The atomic radius is a fundamental attribute of an atom, defined as the distance from the nucleus to the outermost shell of an electron. It essentially gives us a measure of the size of an atom. In our exercise, the atomic radius is given as 182 picometers (pm). To effectively use this measurement for volume calculations, we need to convert it to angstroms (Å). Atomic radii are often expressed in different units, and knowing these conversions is crucial for accurate calculations.
For example, in our problem, 1 pm equals 0.01 Å, thus converting 182 pm to angstroms yields 1.82 Å. This conversion is essential because volume calculations for cubic cells are typically in cubic angstroms ().
Understanding the atomic radius helps predict how atoms pack in a unit cell, influencing the calculation of edge lengths for different cubic structures.

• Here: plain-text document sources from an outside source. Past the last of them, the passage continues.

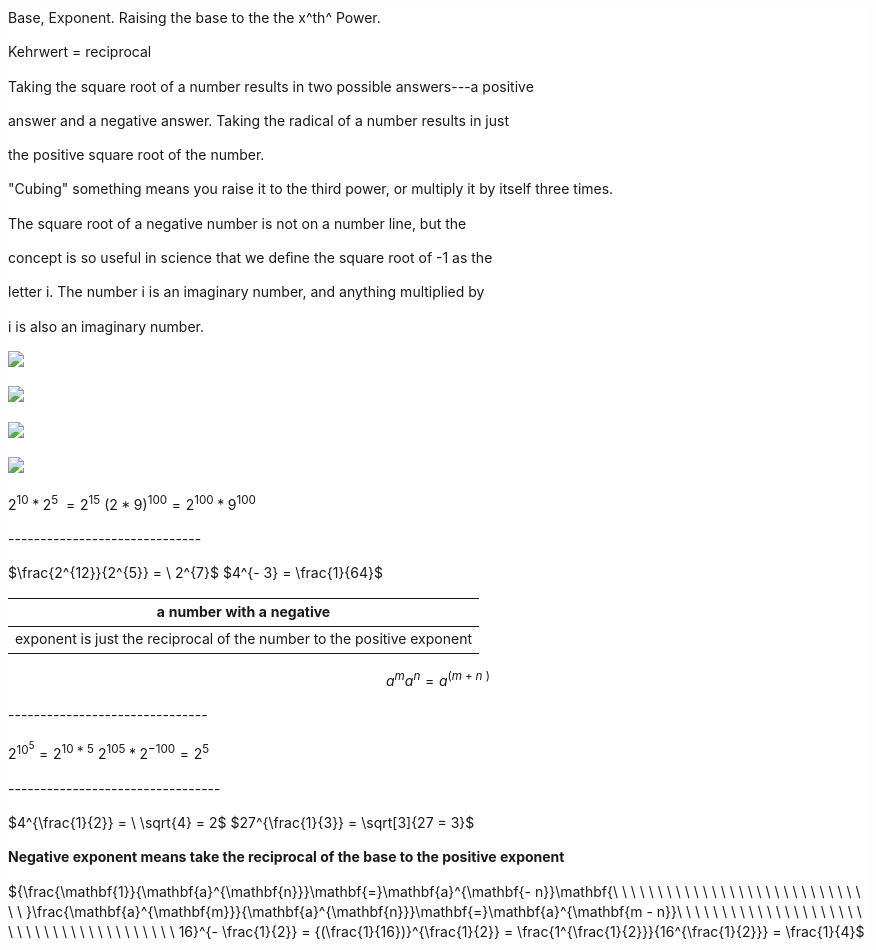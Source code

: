 Base, Exponent. Raising the base to the the x^th^ Power.

Kehrwert = reciprocal

Taking the square root of a number results in two possible answers---a
positive

answer and a negative answer. Taking the radical of a number results in
just

the positive square root of the number.

"Cubing" something means you raise it to the third power, or multiply it
by itself three times.

The square root of a negative number is not on a number line, but the

concept is so useful in science that we deﬁne the square root of -1 as
the

letter i. The number i is an imaginary number, and anything multiplied
by

i is also an imaginary number.

![](C:\Users\User\OneDrive\Scripts\DirksWiki\docs\Math\media_Math/media/image24.png)

![](C:\Users\User\OneDrive\Scripts\DirksWiki\docs\Math\media_Math/media/image25.png)

![](C:\Users\User\OneDrive\Scripts\DirksWiki\docs\Math\media_Math/media/image26.png)

![](C:\Users\User\OneDrive\Scripts\DirksWiki\docs\Math\media_Math/media/image27.png)

$2^{10}*2^{5\ } = 2^{15}$ $(2*9)^{100} = 2^{100}*9^{100}$

\-\-\-\-\-\-\-\-\-\-\-\-\-\-\-\-\-\-\-\-\-\-\-\-\-\-\-\-\--

$\frac{2^{12}}{2^{5}} = \ 2^{7}$ $4^{- 3} = \frac{1}{64}$

| a number with a negative                                               |
|------------------------------------------------------------------------|
| exponent is just the reciprocal of the number to the positive exponent |

$$a^{m}a^{n} = a^{(m + n\ )}$$

\-\-\-\-\-\-\-\-\-\-\-\-\-\-\-\-\-\-\-\-\-\-\-\-\-\-\-\-\-\--

$2^{10{}^{5}} = 2^{10*5}$ $2^{105}*2^{- 100} = 2^{5}$

\-\-\-\-\-\-\-\-\-\-\-\-\-\-\-\-\-\-\-\-\-\-\-\-\-\-\-\-\-\-\-\--

$4^{\frac{1}{2}} = \ \sqrt{4} = 2$ $27^{\frac{1}{3}} = \sqrt[3]{27 = 3}$

**Negative exponent means take the reciprocal of the base to the
positive exponent**

${\frac{\mathbf{1}}{\mathbf{a}^{\mathbf{n}}}\mathbf{=}\mathbf{a}^{\mathbf{- n}}\mathbf{\ \ \ \ \ \ \ \ \ \ \ \ \ \ \ \ \ \ \ \ \ \ \ \ \ \ \ \ \ \ }\frac{\mathbf{a}^{\mathbf{m}}}{\mathbf{a}^{\mathbf{n}}}\mathbf{=}\mathbf{a}^{\mathbf{m - n}}\ \ \ \ \ \ \ \ \ \ \ \ \ \ \ \ \ \ \ \ \ \ \ \ \ \ \ \ \ \ \ \ \ \ \ \ \ \ \ \ 16}^{- \frac{1}{2}} = {(\frac{1}{16})}^{\frac{1}{2}} = \frac{1^{\frac{1}{2}}}{16^{\frac{1}{2}}} = \frac{1}{4}$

The primitive cubic cell is the simplest type of cubic lattice structure. In this arrangement, the atoms are located at each of the eight corners of the cube. The primitive cell contains only one atom per unit cell, as each corner atom is shared among eight neighboring unit cells.

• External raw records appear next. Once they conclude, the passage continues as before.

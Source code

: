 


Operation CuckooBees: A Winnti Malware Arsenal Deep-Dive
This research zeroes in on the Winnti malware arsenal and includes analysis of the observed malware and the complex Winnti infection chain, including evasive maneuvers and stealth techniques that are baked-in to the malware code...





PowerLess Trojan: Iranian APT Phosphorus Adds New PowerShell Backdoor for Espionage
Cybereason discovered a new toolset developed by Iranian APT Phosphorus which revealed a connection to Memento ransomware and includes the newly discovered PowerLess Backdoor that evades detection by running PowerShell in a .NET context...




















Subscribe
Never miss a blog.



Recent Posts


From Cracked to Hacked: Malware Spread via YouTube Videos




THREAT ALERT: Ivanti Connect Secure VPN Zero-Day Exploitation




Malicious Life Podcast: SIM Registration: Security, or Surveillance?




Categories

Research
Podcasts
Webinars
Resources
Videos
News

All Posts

For a primitive cubic cell, the atoms touch each other along the edge of the cube. Therefore, the edge length, denoted as 'a', is simply twice the atomic radius. In our case, with an atomic radius of 1.82 Å, the edge length is calculated as:
\[ a = 2 \times 1.82 \text{ Å} = 3.64 \text{ Å} \]Once the edge length is known, it can be used to compute the volume of the unit cell, following the cubic volume formula.

The face-centered cubic (FCC) unit cell is a more efficient packing structure compared to the primitive cubic cell. In an FCC lattice, atoms are located at each corner and in the center of each face of the cube. This arrangement results in four atoms per unit cell.
In the FCC structure, atoms touch along the face diagonal rather than along the edge. The face diagonal becomes key in calculating the edge length, using the relation:
\[ a\sqrt{2} = 4\times r \]where \(r\) is the atomic radius. Solving for \(a\), the formula is:
\[ a = \frac{4 \times 1.82}{\sqrt{2}} \approx 5.14 \text{ Å} \]This formula provides the edge length necessary for volume calculations.
The FCC packing pattern leads to a high density, influencing properties like strength and durability in materials.

Volume calculation is essential for determining the spatial occupancy of atoms within unit cells. In cubic unit cells, the volume, denoted as \(V\), is calculated by cubing the edge length \(a\):
\[ V = a^3 \]For the primitive cubic cell in the exercise, the edge length is 3.64 Å, resulting in:
\[ V = (3.64 \text{ Å})^3 = 48.21 \text{ Å}^3 \]For the face-centered cubic cell, with an edge of 5.14 Å:
\[ V = (5.14 \text{ Å})^3 = 135.44 \text{ Å}^3 \]This calculation informs us of the volume of space that the atoms occupy, which is often crucial for understanding physical properties like density and stability of materials.
Effective use of these formulas allows students to derive important material characteristics from the atomic level structure.